Stored dataset items:
#####

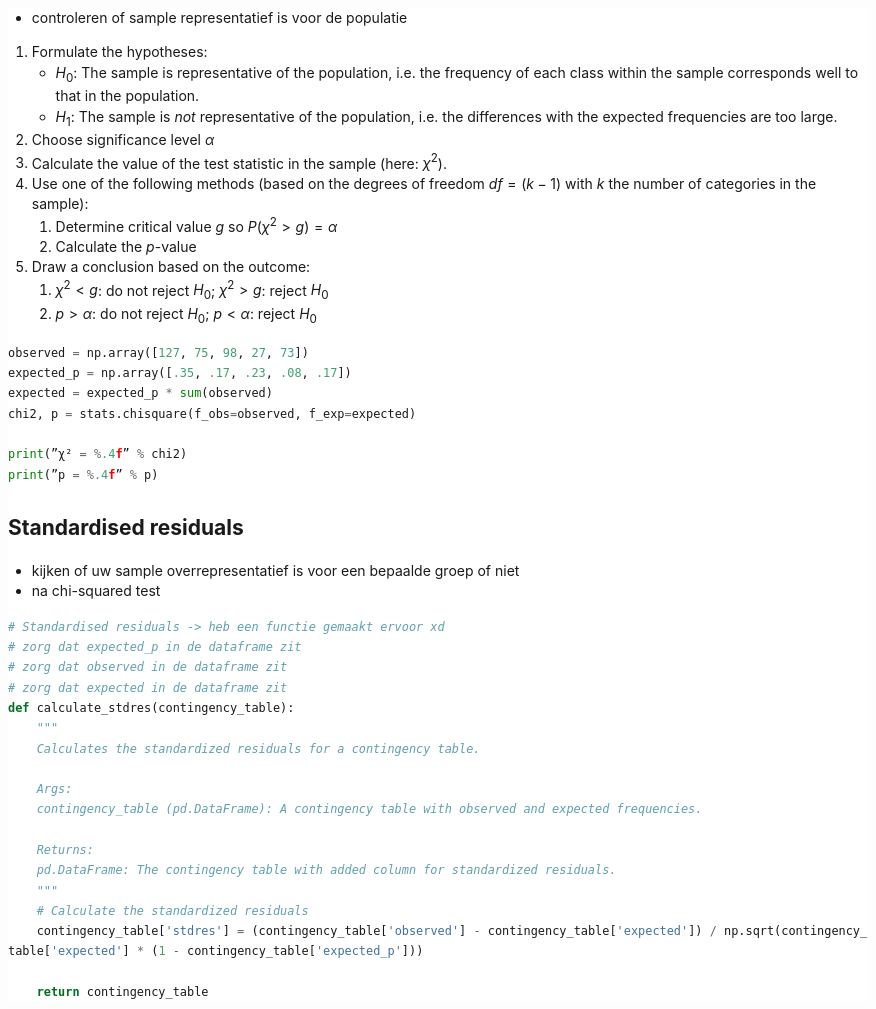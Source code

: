 -   controleren of sample representatief is voor de populatie

1. Formulate the hypotheses:
    - $H_0$: The sample is representative of the population, i.e. the frequency of each class within the sample corresponds well to that in the population.
    - $H_1$: The sample is _not_ representative of the population, i.e. the differences with the expected frequencies are too large.
2. Choose significance level $\alpha$
3. Calculate the value of the test statistic in the sample (here: $\chi^2$).
4. Use one of the following methods (based on the degrees of freedom $df = (k-1)$ with $k$ the number of categories in the sample):
    1. Determine critical value $g$ so $P(\chi^2 > g) = \alpha$
    2. Calculate the $p$-value
5. Draw a conclusion based on the outcome:
    1. $\chi^2 < g$: do not reject $H_0$; $\chi^2 > g$: reject $H_0$
    2. $p > \alpha$: do not reject $H_0$; $p < \alpha$: reject $H_0$

```py
observed = np.array([127, 75, 98, 27, 73])
expected_p = np.array([.35, .17, .23, .08, .17])
expected = expected_p * sum(observed)
chi2, p = stats.chisquare(f_obs=observed, f_exp=expected)

print(”χ² = %.4f” % chi2)
print(”p = %.4f” % p)
```

## Standardised residuals

-   kijken of uw sample overrepresentatief is voor een bepaalde groep of niet
-   na chi-squared test

```py
# Standardised residuals -> heb een functie gemaakt ervoor xd
# zorg dat expected_p in de dataframe zit
# zorg dat observed in de dataframe zit
# zorg dat expected in de dataframe zit
def calculate_stdres(contingency_table):
    """
    Calculates the standardized residuals for a contingency table.

    Args:
    contingency_table (pd.DataFrame): A contingency table with observed and expected frequencies.

    Returns:
    pd.DataFrame: The contingency table with added column for standardized residuals.
    """
    # Calculate the standardized residuals
    contingency_table['stdres'] = (contingency_table['observed'] - contingency_table['expected']) / np.sqrt(contingency_table['expected'] * (1 - contingency_table['expected_p']))

    return contingency_table
```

#####

§ **WHAT IS NEEDED**:
Please show each line in the records above that contains "value".

§ **TASK RESPONSE**:
3. Calculate the value of the test statistic in the sample (here: $\chi^2$).
    1. Determine critical value $g$ so $P(\chi^2 > g) = \alpha$
    2. Calculate the $p$-value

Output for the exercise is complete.